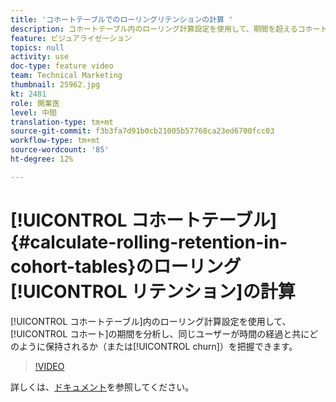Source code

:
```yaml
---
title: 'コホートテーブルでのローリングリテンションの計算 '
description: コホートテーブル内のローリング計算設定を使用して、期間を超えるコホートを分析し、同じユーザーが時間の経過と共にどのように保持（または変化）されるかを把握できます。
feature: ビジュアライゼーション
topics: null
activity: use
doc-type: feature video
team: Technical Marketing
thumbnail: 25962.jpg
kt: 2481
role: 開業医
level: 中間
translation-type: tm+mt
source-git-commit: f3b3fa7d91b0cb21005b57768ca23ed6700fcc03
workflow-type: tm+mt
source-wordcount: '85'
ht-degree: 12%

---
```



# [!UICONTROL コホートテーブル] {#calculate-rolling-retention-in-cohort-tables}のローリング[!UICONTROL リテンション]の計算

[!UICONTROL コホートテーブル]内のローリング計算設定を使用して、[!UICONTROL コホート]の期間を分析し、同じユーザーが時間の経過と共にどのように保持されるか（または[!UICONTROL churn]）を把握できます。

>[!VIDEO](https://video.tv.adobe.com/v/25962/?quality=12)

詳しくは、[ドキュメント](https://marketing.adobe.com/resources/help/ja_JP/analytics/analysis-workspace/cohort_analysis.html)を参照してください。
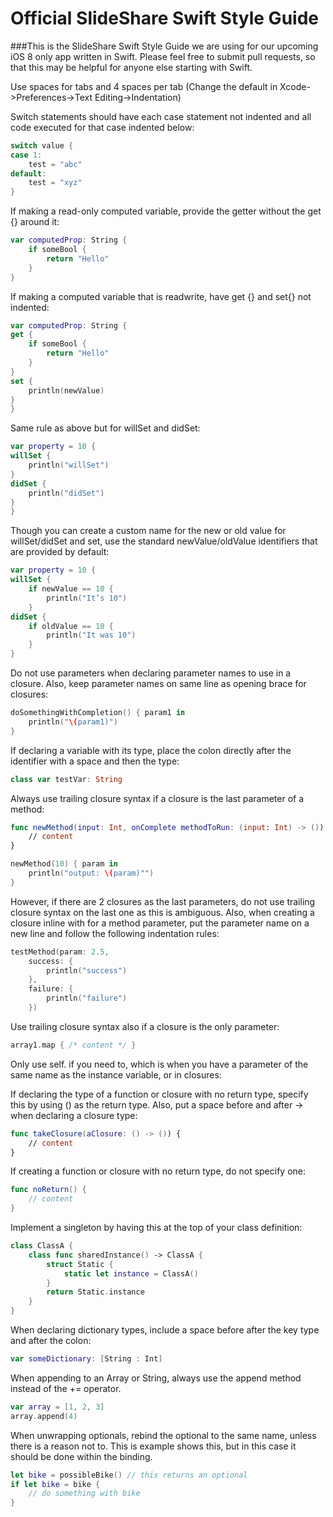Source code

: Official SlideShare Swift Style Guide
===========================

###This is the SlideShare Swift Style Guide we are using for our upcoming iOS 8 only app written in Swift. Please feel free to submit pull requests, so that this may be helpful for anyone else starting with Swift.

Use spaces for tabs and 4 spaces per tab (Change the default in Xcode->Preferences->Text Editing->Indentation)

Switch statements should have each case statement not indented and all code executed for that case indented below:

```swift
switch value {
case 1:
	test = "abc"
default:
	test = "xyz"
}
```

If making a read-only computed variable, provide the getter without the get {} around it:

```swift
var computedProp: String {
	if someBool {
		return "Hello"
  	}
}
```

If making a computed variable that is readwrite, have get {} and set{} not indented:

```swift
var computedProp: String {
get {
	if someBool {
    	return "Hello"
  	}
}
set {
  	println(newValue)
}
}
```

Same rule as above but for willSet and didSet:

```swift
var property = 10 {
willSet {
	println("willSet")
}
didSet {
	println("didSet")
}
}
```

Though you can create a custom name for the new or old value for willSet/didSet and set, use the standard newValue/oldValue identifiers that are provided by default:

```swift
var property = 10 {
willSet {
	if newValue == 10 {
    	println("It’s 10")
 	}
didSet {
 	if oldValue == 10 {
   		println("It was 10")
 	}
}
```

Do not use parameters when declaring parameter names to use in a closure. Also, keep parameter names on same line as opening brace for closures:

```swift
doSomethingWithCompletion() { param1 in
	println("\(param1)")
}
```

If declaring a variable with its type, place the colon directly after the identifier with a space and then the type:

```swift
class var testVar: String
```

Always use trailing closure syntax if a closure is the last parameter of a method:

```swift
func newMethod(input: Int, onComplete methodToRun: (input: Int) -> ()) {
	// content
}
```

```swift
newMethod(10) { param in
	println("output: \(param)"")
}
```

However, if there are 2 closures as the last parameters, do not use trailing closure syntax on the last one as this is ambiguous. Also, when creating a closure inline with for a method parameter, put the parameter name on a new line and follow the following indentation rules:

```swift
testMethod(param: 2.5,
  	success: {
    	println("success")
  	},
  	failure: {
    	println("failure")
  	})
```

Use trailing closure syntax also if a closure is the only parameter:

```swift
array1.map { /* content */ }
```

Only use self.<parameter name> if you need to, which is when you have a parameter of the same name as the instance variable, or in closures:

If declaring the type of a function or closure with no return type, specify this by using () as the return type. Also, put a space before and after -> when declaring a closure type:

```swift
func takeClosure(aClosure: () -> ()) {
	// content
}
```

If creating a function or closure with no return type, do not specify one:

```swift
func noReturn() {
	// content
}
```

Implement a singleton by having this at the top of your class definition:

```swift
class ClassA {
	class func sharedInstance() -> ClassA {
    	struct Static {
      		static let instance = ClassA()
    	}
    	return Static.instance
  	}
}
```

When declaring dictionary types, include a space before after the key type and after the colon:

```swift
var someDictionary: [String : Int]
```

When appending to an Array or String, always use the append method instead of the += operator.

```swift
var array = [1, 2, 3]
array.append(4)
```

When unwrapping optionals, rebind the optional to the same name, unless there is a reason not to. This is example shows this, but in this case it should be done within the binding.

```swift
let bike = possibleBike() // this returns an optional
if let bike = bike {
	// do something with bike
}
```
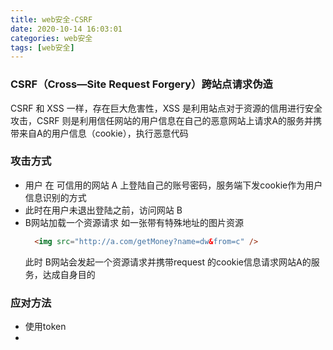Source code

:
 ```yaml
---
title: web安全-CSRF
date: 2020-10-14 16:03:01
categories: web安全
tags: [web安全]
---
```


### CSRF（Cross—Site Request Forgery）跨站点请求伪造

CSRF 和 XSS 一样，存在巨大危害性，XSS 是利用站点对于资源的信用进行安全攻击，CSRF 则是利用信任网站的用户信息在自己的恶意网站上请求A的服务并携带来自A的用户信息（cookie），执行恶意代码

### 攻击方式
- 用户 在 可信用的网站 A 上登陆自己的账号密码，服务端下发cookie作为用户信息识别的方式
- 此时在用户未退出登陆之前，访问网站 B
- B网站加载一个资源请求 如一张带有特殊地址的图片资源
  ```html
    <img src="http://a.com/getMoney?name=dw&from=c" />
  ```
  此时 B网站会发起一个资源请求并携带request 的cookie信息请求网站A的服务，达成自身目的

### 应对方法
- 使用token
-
━━━━━━━━━━━━━━━━
**ACTION ITEM:** Rewrite the data above exactly as given, but omit the images.

**THE COMPLETED TASK:**
Source code

:
```yaml
---
title: 'コホートテーブルでのローリングリテンションの計算 '
description: コホートテーブル内のローリング計算設定を使用して、期間を超えるコホートを分析し、同じユーザーが時間の経過と共にどのように保持（または変化）されるかを把握できます。
feature: ビジュアライゼーション
topics: null
activity: use
doc-type: feature video
team: Technical Marketing
thumbnail: 25962.jpg
kt: 2481
role: 開業医
level: 中間
translation-type: tm+mt
source-git-commit: f3b3fa7d91b0cb21005b57768ca23ed6700fcc03
workflow-type: tm+mt
source-wordcount: '85'
ht-degree: 12%

---
```



# [!UICONTROL コホートテーブル] {#calculate-rolling-retention-in-cohort-tables}のローリング[!UICONTROL リテンション]の計算

[!UICONTROL コホートテーブル]内のローリング計算設定を使用して、[!UICONTROL コホート]の期間を分析し、同じユーザーが時間の経過と共にどのように保持されるか（または[!UICONTROL churn]）を把握できます。

>[!VIDEO](https://video.tv.adobe.com/v/25962/?quality=12)

詳しくは、[ドキュメント](https://marketing.adobe.com/resources/help/ja_JP/analytics/analysis-workspace/cohort_analysis.html)を参照してください。
Source code

: Official SlideShare Swift Style Guide
===========================

###This is the SlideShare Swift Style Guide we are using for our upcoming iOS 8 only app written in Swift. Please feel free to submit pull requests, so that this may be helpful for anyone else starting with Swift.

Use spaces for tabs and 4 spaces per tab (Change the default in Xcode->Preferences->Text Editing->Indentation)

Switch statements should have each case statement not indented and all code executed for that case indented below:

```swift
switch value {
case 1:
	test = "abc"
default:
	test = "xyz"
}
```

If making a read-only computed variable, provide the getter without the get {} around it:

```swift
var computedProp: String {
	if someBool {
		return "Hello"
  	}
}
```

If making a computed variable that is readwrite, have get {} and set{} not indented:

```swift
var computedProp: String {
get {
	if someBool {
    	return "Hello"
  	}
}
set {
  	println(newValue)
}
}
```

Same rule as above but for willSet and didSet:

```swift
var property = 10 {
willSet {
	println("willSet")
}
didSet {
	println("didSet")
}
}
```

Though you can create a custom name for the new or old value for willSet/didSet and set, use the standard newValue/oldValue identifiers that are provided by default:

```swift
var property = 10 {
willSet {
	if newValue == 10 {
    	println("It’s 10")
 	}
didSet {
 	if oldValue == 10 {
   		println("It was 10")
 	}
}
```

Do not use parameters when declaring parameter names to use in a closure. Also, keep parameter names on same line as opening brace for closures:

```swift
doSomethingWithCompletion() { param1 in
	println("\(param1)")
}
```

If declaring a variable with its type, place the colon directly after the identifier with a space and then the type:

```swift
class var testVar: String
```

Always use trailing closure syntax if a closure is the last parameter of a method:

```swift
func newMethod(input: Int, onComplete methodToRun: (input: Int) -> ()) {
	// content
}
```

```swift
newMethod(10) { param in
	println("output: \(param)"")
}
```

However, if there are 2 closures as the last parameters, do not use trailing closure syntax on the last one as this is ambiguous. Also, when creating a closure inline with for a method parameter, put the parameter name on a new line and follow the following indentation rules:

```swift
testMethod(param: 2.5,
  	success: {
    	println("success")
  	},
  	failure: {
    	println("failure")
  	})
```

Use trailing closure syntax also if a closure is the only parameter:

```swift
array1.map { /* content */ }
```

Only use self.<parameter name> if you need to, which is when you have a parameter of the same name as the instance variable, or in closures:

If declaring the type of a function or closure with no return type, specify this by using () as the return type. Also, put a space before and after -> when declaring a closure type:

```swift
func takeClosure(aClosure: () -> ()) {
	// content
}
```

If creating a function or closure with no return type, do not specify one:

```swift
func noReturn() {
	// content
}
```

Implement a singleton by having this at the top of your class definition:

```swift
class ClassA {
	class func sharedInstance() -> ClassA {
    	struct Static {
      		static let instance = ClassA()
    	}
    	return Static.instance
  	}
}
```

When declaring dictionary types, include a space before after the key type and after the colon:

```swift
var someDictionary: [String : Int]
```

When appending to an Array or String, always use the append method instead of the += operator.

```swift
var array = [1, 2, 3]
array.append(4)
```

When unwrapping optionals, rebind the optional to the same name, unless there is a reason not to. This is example shows this, but in this case it should be done within the binding.

```swift
let bike = possibleBike() // this returns an optional
if let bike = bike {
	// do something with bike
}
```
Source code

:
 ```yaml
---
title: web安全-CSRF
date: 2020-10-14 16:03:01
categories: web安全
tags: [web安全]
---
```


### CSRF（Cross—Site Request Forgery）跨站点请求伪造

CSRF 和 XSS 一样，存在巨大危害性，XSS 是利用站点对于资源的信用进行安全攻击，CSRF 则是利用信任网站的用户信息在自己的恶意网站上请求A的服务并携带来自A的用户信息（cookie），执行恶意代码

### 攻击方式
- 用户 在 可信用的网站 A 上登陆自己的账号密码，服务端下发cookie作为用户信息识别的方式
- 此时在用户未退出登陆之前，访问网站 B
- B网站加载一个资源请求 如一张带有特殊地址的图片资源
  ```html
    <img src="http://a.com/getMoney?name=dw&from=c" />
  ```
  此时 B网站会发起一个资源请求并携带request 的cookie信息请求网站A的服务，达成自身目的

### 应对方法
- 使用token
-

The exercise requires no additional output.